[REQUIRED WORK]: Which lines of the listing below contain the word "will"? Copy each of them.

[DATA PROVIDED]:
************
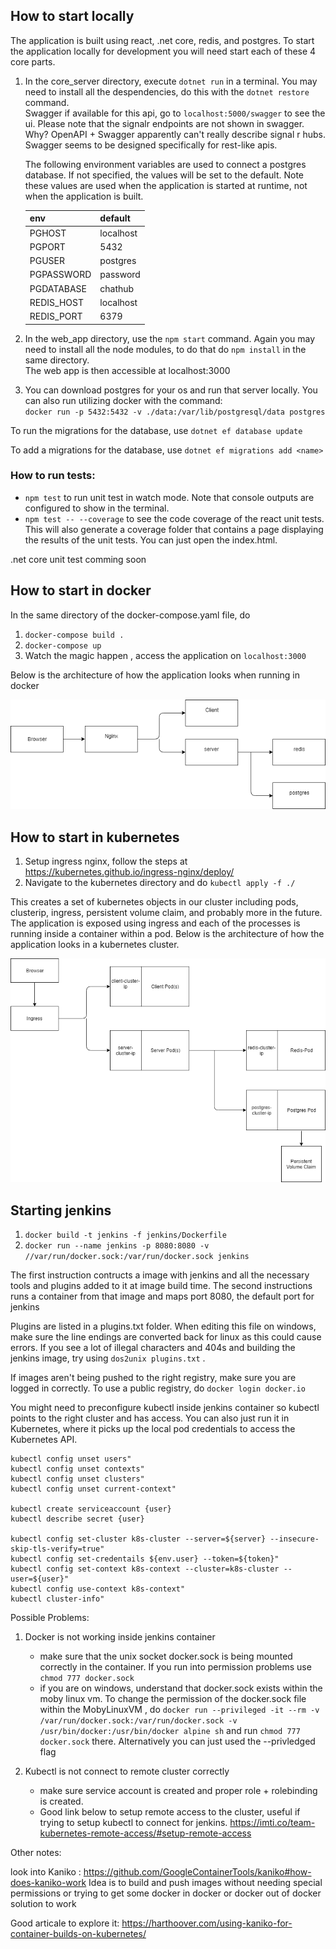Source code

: ## How to start locally
The application is built using react, .net core, redis, and postgres. To start the application locally for development you will need start each of these 4 core parts. 

1. In the core_server directory, execute `dotnet run` in a terminal. You may need to install all the despendencies, do this with the `dotnet restore` command.   
Swagger if available for this api, go to `localhost:5000/swagger` to see the ui. Please note that the signalr endpoints are not shown in swagger. Why? OpenAPI + Swagger 
apparently can't really describe signal r hubs. Swagger seems to be designed specifically for rest-like apis.

    The following environment variables are used to connect a postgres database. If not specified, the values will be set to the default. 
    Note these values are used when the application is started at runtime, not when the application is built. 

    |env       |  default |
    |----------|----------|
    |PGHOST    | localhost|
    |PGPORT    | 5432     |
    |PGUSER    | postgres |
    |PGPASSWORD| password |
    |PGDATABASE| chathub  |
    |REDIS_HOST| localhost|
    |REDIS_PORT| 6379     |

2. In the web_app directory, use the `npm start` command. Again you may need to install all the node modules, to do that do `npm install` in the same directory.   
The web app is then accessible at localhost:3000
3. You can download postgres for your os and run that server locally. 
You can also run utilizing docker with the command:   
 `docker run -p 5432:5432 -v ./data:/var/lib/postgresql/data postgres `

 To run the migrations for the database, use `dotnet ef database update`
 
 To add a migrations for the database, use `dotnet ef migrations add <name>`

 
### How to run tests:
- `npm test` to run unit test in watch mode. Note that console outputs are configured to show in the terminal.
- `npm test -- --coverage` to see the code coverage of the react unit tests. This will also generate a coverage folder that contains a page
displaying the results of the unit tests. You can just open the index.html.

.net core unit test comming soon

## How to start in docker
In the same directory of the docker-compose.yaml file, do
1. `docker-compose build .` 
2. `docker-compose up`    
3. Watch the magic happen , access the application on `localhost:3000`

Below is the architecture of how the application looks when running in docker

<img src='./readme_assets/DockerCompose-Architecture.png'></img>


## How to start in kubernetes
1. Setup ingress nginx, follow the steps at https://kubernetes.github.io/ingress-nginx/deploy/
2. Navigate to the kubernetes directory and do `kubectl apply -f ./`

This creates a set of kubernetes objects in our cluster including pods, clusterip, ingress, persistent volume claim, and probably more in the future. 
The application is exposed using ingress and each of the processes is running inside a container within a pod. 
Below is the architecture of how the application looks in a kubernetes cluster. 

<img src='./readme_assets/Kubernetes-Architecture.png'></img>



## Starting jenkins 
1. `docker build -t jenkins -f jenkins/Dockerfile`
2. `docker run --name jenkins -p 8080:8080 -v //var/run/docker.sock:/var/run/docker.sock jenkins`


The first instruction contructs a image with jenkins and all the necessary tools and plugins added to it at image build time. 
The second instructions runs a container from that image and maps port 8080, the default port for jenkins

Plugins are listed in a plugins.txt folder. When editing this file on windows, make sure the line endings are converted back for linux as this could cause errors. 
If you see a lot of illegal characters and 404s and building the  jenkins image, try using `dos2unix plugins.txt` . 

If images aren't being pushed to the right registry, make sure you are logged in correctly. To use a public registry, do `docker login docker.io`

You might need to preconfigure kubectl inside jenkins container so kubectl points to the right cluster and has access. 
You can also just run it in Kubernetes, where it picks up the local pod credentials to access the Kubernetes API.
```
kubectl config unset users"
kubectl config unset contexts"
kubectl config unset clusters"
kubectl config unset current-context"

kubectl create serviceaccount {user}
kubectl describe secret {user}

kubectl config set-cluster k8s-cluster --server=${server} --insecure-skip-tls-verify=true"
kubectl config set-credentails ${env.user} --token=${token}"
kubectl config set-context k8s-context --cluster=k8s-cluster --user=${user}"
kubectl config use-context k8s-context"
kubectl cluster-info"
```

Possible Problems:
1. Docker is not working inside jenkins container
    - make sure that the unix socket docker.sock is being mounted correctly in the container. If you run into permission problems use `chmod 777 docker.sock`
    - if you are on windows, understand that docker.sock exists within the moby linux vm. To change the permission of the docker.sock file within the MobyLinuxVM , 
    do `docker run --privileged -it --rm -v /var/run/docker.sock:/var/run/docker.sock -v /usr/bin/docker:/usr/bin/docker alpine sh`
    and run `chmod 777 docker.sock` there. Alternatively you can just used the --privledged flag

2. Kubectl is not connect to remote cluster correctly
    - make sure service account is created and proper role + rolebinding is created. 
    - Good link below to setup remote access to the cluster, useful if trying to setup kubectl to connect for jenkins. 
        https://imti.co/team-kubernetes-remote-access/#setup-remote-access 


Other notes: 

look into Kaniko : https://github.com/GoogleContainerTools/kaniko#how-does-kaniko-work 
Idea is to build and push images without needing special permissions or trying to get some docker in docker or docker out of docker solution to work


Good articale to explore it: https://harthoover.com/using-kaniko-for-container-builds-on-kubernetes/






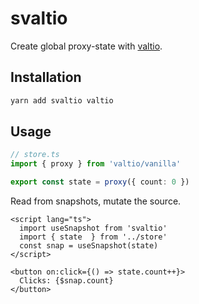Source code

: # svaltio

Create global proxy-state with [valtio](https://github.com/pmndrs/valtio).

## Installation

```sh
yarn add svaltio valtio
```

## Usage

```ts
// store.ts
import { proxy } from 'valtio/vanilla'

export const state = proxy({ count: 0 })
```

Read from snapshots, mutate the source.

```svelte
<script lang="ts">
  import useSnapshot from 'svaltio'
  import { state  } from '../store'
  const snap = useSnapshot(state)
</script>

<button on:click={() => state.count++}>
  Clicks: {$snap.count}
</button>
```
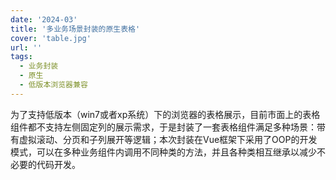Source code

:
 ```yaml
---
date: '2024-03'
title: '多业务场景封装的原生表格'
cover: 'table.jpg'
url: ''
tags:
  - 业务封装
  - 原生
  - 低版本浏览器兼容
---
```


为了支持低版本（win7或者xp系统）下的浏览器的表格展示，目前市面上的表格组件都不支持左侧固定列的展示需求，于是封装了一套表格组件满足多种场景：带有虚拟滚动、分页和子列展开等逻辑；本次封装在Vue框架下采用了OOP的开发模式，可以在多种业务组件内调用不同种类的方法，并且各种类相互继承以减少不必要的代码开发。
************
[PROBLEM SOLUTION]:
The application is built using react, .net core, redis, and postgres. To start the application locally for development you will need start each of these 4 core parts. 
    The following environment variables are used to connect a postgres database. If not specified, the values will be set to the default. 
- `npm test -- --coverage` to see the code coverage of the react unit tests. This will also generate a coverage folder that contains a page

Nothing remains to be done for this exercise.